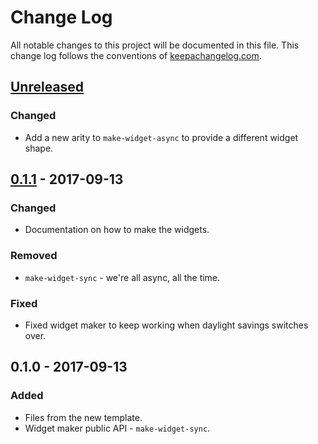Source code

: # Change Log
All notable changes to this project will be documented in this file. This change log follows the conventions of [keepachangelog.com](http://keepachangelog.com/).

## [Unreleased]
### Changed
- Add a new arity to `make-widget-async` to provide a different widget shape.

## [0.1.1] - 2017-09-13
### Changed
- Documentation on how to make the widgets.

### Removed
- `make-widget-sync` - we're all async, all the time.

### Fixed
- Fixed widget maker to keep working when daylight savings switches over.

## 0.1.0 - 2017-09-13
### Added
- Files from the new template.
- Widget maker public API - `make-widget-sync`.

[Unreleased]: https://github.com/your-name/clojure-playground/compare/0.1.1...HEAD
[0.1.1]: https://github.com/your-name/clojure-playground/compare/0.1.0...0.1.1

———

**Aim of the task:** Among the records above, find the lines that contain "Unreleased" and copy every one.

**Answer box:**
## [Unreleased]
[Unreleased]: https://github.com/your-name/clojure-playground/compare/0.1.1...HEAD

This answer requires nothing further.